The Shenzhen-Hong Kong connect will give investors in the city access to stocks on the Shenzhen Stock Exchange, where many Chinese technology companies are listed. The program has been awaited for more than two years following the launch of the Shanghai-Hong Kong connect in November 2014.

The link’s start was announced by regulators amid the yuan’s biggest monthly decline against the US dollar since a one-time devaluation in August last year. The Shanghai and Shenzhen connections are a key part of China’s push to internationalise its currency and should also help the country’s stocks integrate into the world’s markets. When MSCI Inc. in June rejected the nation’s shares for inclusion in its global benchmarks, among the issues it cited were barriers facing foreign investors wanting to trade in China.

“We’re ready for another milestone in our mutual market access initiative,” Charles Li, chief executive officer of Hong Kong Exchanges & Clearing Ltd., said in a statement. “Shenzhen connect will open up another mainland market for international investors, give investors on both sides of the boundary more choices and enhance access to the mainland’s stock market through our market and to our market through the mainland market.”

Opening Up

China has been slowly improving market access and gradually easing restrictions on money flow. In February, authorities removed limits on foreign involvement in the country’s interbank bond market, while Bloomberg News reported in September that officials had scrapped guidelines on Qualified Foreign Institutional Investors’ mainland asset allocations.

Investors buying into Shenzhen will have access to any stock in the Shenzhen Stock Exchange Component Index and Shenzhen Stock Exchange Small/Mid Cap Innovation Index that has a market value of more than 6 billion yuan, according to an August presentation from Hong Kong’s Securities and Futures Commission. Any company that is dual listed in the city and Hong Kong will also be available. Buying shares traded on Shenzhen’s ChiNext small-cap gauge will be limited to institutional investors at the “initial stage” of the link, the SFC said.

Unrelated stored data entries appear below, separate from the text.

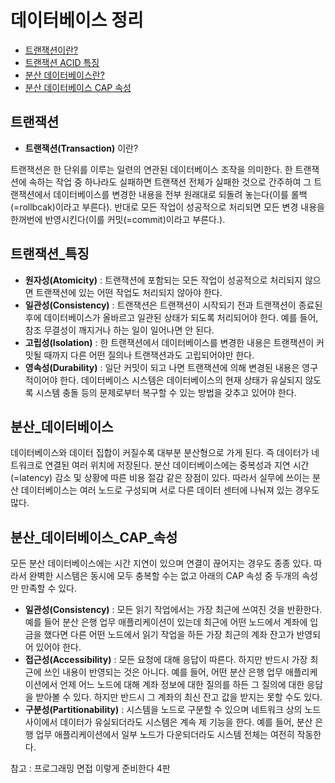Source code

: # 데이터베이스 정리

- [트랜잭션이란?](#트랜잭션)
- [트랜잭션 ACID 특징](#트랜잭션_특징)
- [분산 데이터베이스란?](#분산_데이터베이스)
- [분산 데이터베이스 CAP 속성](#분산_데이터베이스_CAP_속성)


## 트랜잭션

- **트랜잭션(Transaction)** 이란?

트랜잭션은 한 단위를 이루는 일련의 연관된 데이터베이스 조작을 의미한다.
한 트랜잭션에 속하는 작업 중 하나라도 실패하면 트랜잭션 전체가 실패한 것으로 간주하여
그 트랜잭션에서 데이터베이스를 변경한 내용을 전부 원래대로 되돌려 놓는다(이를 롤백(=rollbcak)이라고 부른다). 
반대로 모든 작업이 성공적으로 처리되면 모든 변경 내용을 한꺼번에 반영시킨다(이를 커밋(=commit)이라고 부른다.).

## 트랜잭션_특징

- **원자성(Atomicity)** : 트랜잭션에 포함되는 모든 작업이 성공적으로 처리되지 않으면 트랜잭션에 있는 어떤 작업도 처리되지 않아야 한다.
- **일관성(Consistency)** : 트랜잭션은 트랜잭션이 시작되기 전과 트랜잭션이 종료된 후에 데이터베이스가 올바르고 일관된 상태가 되도록 처리되어야 한다. 
예를 들어, 참조 무결성이 깨지거나 하는 일이 일어나면 안 된다.
- **고립성(Isolation)** : 한 트랜잭션에서 데이터베이스를 변경한 내용은 트랜잭션이 커밋될 때까지 다른 어떤 질의나 트랜잭션과도 고립되어야만 한다.
- **영속성(Durability)** : 일단 커밋이 되고 나면 트랜잭션에 의해 변경된 내용은 영구적이어야 한다. 
데이터베이스 시스템은 데이터베이스의 현재 상태가 유실되지 않도록 시스템 충돌 등의 문제로부터 복구할 수 있는 방법을 갖추고 있어야 한다.

## 분산_데이터베이스

데이터베이스와 데이터 집합이 커질수록 대부분 분산형으로 가게 된다.
즉 데이터가 네트워크로 연결된 여러 위치에 저장된다. 분산 데이터베이스에는 중복성과 지연 시간(=latency) 감소 및 상황에 따른 비용 절감 같은 장점이 있다.
따라서 실무에 쓰이는 분산 데이터베이스는 여러 노드로 구성되며 서로 다른 데이터 센터에 나눠져 있는 경우도 많다.

## 분산_데이터베이스_CAP_속성

모든 분산 데이터베이스에는 시간 지연이 있으며 연결이 끊어지는 경우도 종종 있다. 따라서 완벽한 시스템은 동시에 모두 충복할 수는 없고 아래의 CAP 속성 중 두개의 속성만 만족할 수 있다.

- **일관성(Consistency)** : 모든 읽기 작업에서는 가장 최근에 쓰여진 것을 반환한다. 예를 들어 분산 은행 업무 애플리케이션이 있는데 최근에 어떤 노드에서 계좌에 입금을 했다면
다른 어떤 노드에서 읽기 작업을 하든 가장 최근의 계좌 잔고가 반영되어 있어야 한다.
- **접근성(Accessibility)** : 모든 요청에 대해 응답이 따른다. 하지만 반드시 가장 최근에 쓰인 내용이 반영되는 것은 아니다. 예를 들어, 어떤 분산 은행 업무 애플리케이션에서
언제 어느 노드에 대해 계좌 정보에 대한 질의를 하든 그 질의에 대한 응답을 받아볼 수 있다. 하지만 반드시 그 계좌의 최신 잔고 값을 받지는 못할 수도 있다.
- **구분성(Partitionability)** : 시스템을 노드로 구분할 수 있으며 네트워크 상의 노드 사이에서 데이터가 유실되더라도 시스템은 계속 제 기능을 한다.
예를 들어, 분산 은행 업무 애플리케이션에서 일부 노드가 다운되더라도 시스템 전체는 여전히 작동한다.

참고 : 프로그래밍 면접 이렇게 준비한다 4판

The Shenzhen Composite Index has been volatile. The index was among the top global performers last year, gaining 63 per cent. The city’s benchmark gauge is down 7.8 per cent this year.

Regulators in August announced approval of the second connect and also removed aggregate quotas between the city and mainland equity markets. The daily total trading limits for each link will be 13 billion yuan ($1.9 billion) for orders going north and 10.5 billion yuan for southbound flows.

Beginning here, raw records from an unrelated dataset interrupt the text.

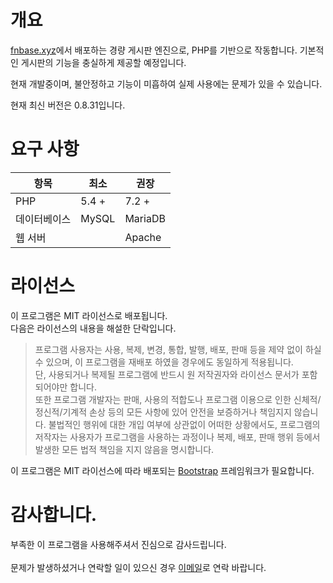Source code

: # 개요
[fnbase.xyz](https://fnbase.xyz)에서 배포하는 경량 게시판 엔진으로, PHP를 기반으로 작동합니다.
기본적인 게시판의 기능을 충실하게 제공할 예정입니다.

현재 개발중이며, 불안정하고 기능이 미흡하여 실제 사용에는 문제가 있을 수 있습니다.

현재 최신 버전은 0.8.31입니다.

# 요구 사항
항목 | 최소 | 권장 |
---- | ---- | ---- |
PHP | 5.4 + | 7.2 + |
데이터베이스 | MySQL | MariaDB |
웹 서버 |  | Apache |

# 라이선스
이 프로그램은 MIT 라이선스로 배포됩니다.<br>다음은 라이선스의 내용을 해설한 단락입니다.
> 프로그램 사용자는 사용, 복제, 변경, 통합, 발행, 배포, 판매 등을 제약 없이 하실 수 있으며, 이 프로그램을 재배포 하였을 경우에도 동일하게 적용됩니다.<br>
단, 사용되거나 복제될 프로그램에 반드시 원 저작권자와 라이선스 문서가 포함되어야만 합니다.<br>
> 또한 프로그램 개발자는 판매, 사용의 적합도나 프로그램 이용으로 인한 신체적/정신적/기계적 손상 등의 모든 사항에 있어 안전을 보증하거나 책임지지 않습니다. 불법적인 행위에 대한 개입 여부에 상관없이 어떠한 상황에서도, 프로그램의 저작자는 사용자가 프로그램을 사용하는 과정이나 복제, 배포, 판매 행위 등에서 발생한 모든 법적 책임을 지지 않음을 명시합니다.

이 프로그램은 MIT 라이선스에 따라 배포되는 [Bootstrap](https://getbootstrap.com) 프레임워크가 필요합니다.

# 감사합니다.
부족한 이 프로그램을 사용해주셔서 진심으로 감사드립니다.<br><br>
문제가 발생하셨거나 연락할 일이 있으신 경우 [이메일](mailto:admin@fnbase.xyz)로 연락 바랍니다.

May Tan, chief executive of Standard Chartered in Hong Kong, said in a statement the bank has seen strong interest from local retail clients and overseas institutional investors since the approval of the second link in August.

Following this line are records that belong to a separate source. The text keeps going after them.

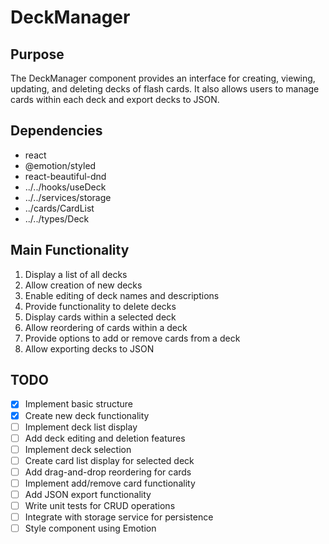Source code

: # DeckManager

## Purpose
The DeckManager component provides an interface for creating, viewing, updating, and deleting decks of flash cards. It also allows users to manage cards within each deck and export decks to JSON.

## Dependencies
- react
- @emotion/styled
- react-beautiful-dnd
- ../../hooks/useDeck
- ../../services/storage
- ../cards/CardList
- ../../types/Deck

## Main Functionality
1. Display a list of all decks
2. Allow creation of new decks
3. Enable editing of deck names and descriptions
4. Provide functionality to delete decks
5. Display cards within a selected deck
6. Allow reordering of cards within a deck
7. Provide options to add or remove cards from a deck
8. Allow exporting decks to JSON

## TODO
- [x] Implement basic structure
- [x] Create new deck functionality
- [ ] Implement deck list display
- [ ] Add deck editing and deletion features
- [ ] Implement deck selection
- [ ] Create card list display for selected deck
- [ ] Add drag-and-drop reordering for cards
- [ ] Implement add/remove card functionality
- [ ] Add JSON export functionality
- [ ] Write unit tests for CRUD operations
- [ ] Integrate with storage service for persistence
- [ ] Style component using Emotion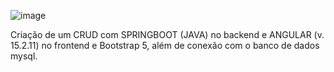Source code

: ![image](https://github.com/betobruklin19/SpringBoot-AngularMySQL/assets/37515741/238146db-71ed-4a2d-a831-4b0372bc7e3a)


Criação de um CRUD com SPRINGBOOT (JAVA) no backend e ANGULAR (v. 15.2.11) no frontend e Bootstrap 5, além de conexão com o banco de dados mysql.
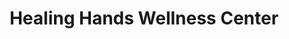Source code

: ---
title: "Healing Hands Wellness Center"
url: /tillamook/healing-hands-wellness-center/
shop: massage
---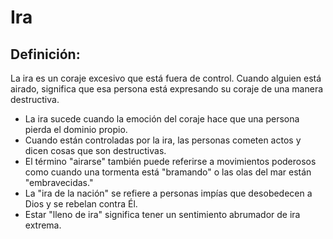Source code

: # Ira

## Definición: 

La ira es un coraje excesivo que está fuera de control. Cuando alguien está airado, significa que esa persona está expresando su coraje de una manera destructiva.

* La ira sucede cuando la emoción del coraje hace que una persona pierda el dominio propio.
* Cuando están controladas por la ira, las personas cometen actos y dicen cosas que son destructivas.
* El término "airarse" también puede referirse a movimientos poderosos como cuando una tormenta está "bramando" o las olas del mar están "embravecidas."
* La "ira de la nación" se refiere a personas impías que desobedecen a Dios y se rebelan contra Él.
* Estar "lleno de ira" significa tener un sentimiento abrumador de ira extrema.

The connection to Shenzhen is a “positive step from the standpoint of index managers and their clients, and increases the chances of affirmative decisions on their part in their reviews over the coming year,” Nick Ronalds, managing director for equities at the Asia Securities Industry and Financial Markets Association in Hong Kong, said before the announcement.

The link with Shanghai hasn’t been as popular as authorities may have hoped, with investors rarely hitting the daily limits. Global investors sold a net 3.51 billion yuan of mainland shares using the existing link between Shanghai and Hong Kong in the first half of November, even as China’s benchmark equity gauge climbed into a bull market.

The Shenzhen link “reduces foreign investors’ reliance on QFII, thus relieving the difficulty of hedging renminbi, which has been increasingly volatile of late,” Tony Cheung, head of quant analytics at Liquidnet Holdings Inc. in the Asia Pacific region, said by email. “This reduces the costs of investing in Shenzhen and should ultimately translate into cheaper fees paid by end investors. For example, ETF management fees will be lower.”

Hong Kong’s government welcomed Friday’s announcement of the start of the link.

“We will closely monitor its implementation so that it will contribute to the economic and financial reforms of our country and reinforce Hong Kong’s position as an international financial centre,” the city’s financial secretary John Tsang said in an emailed statement.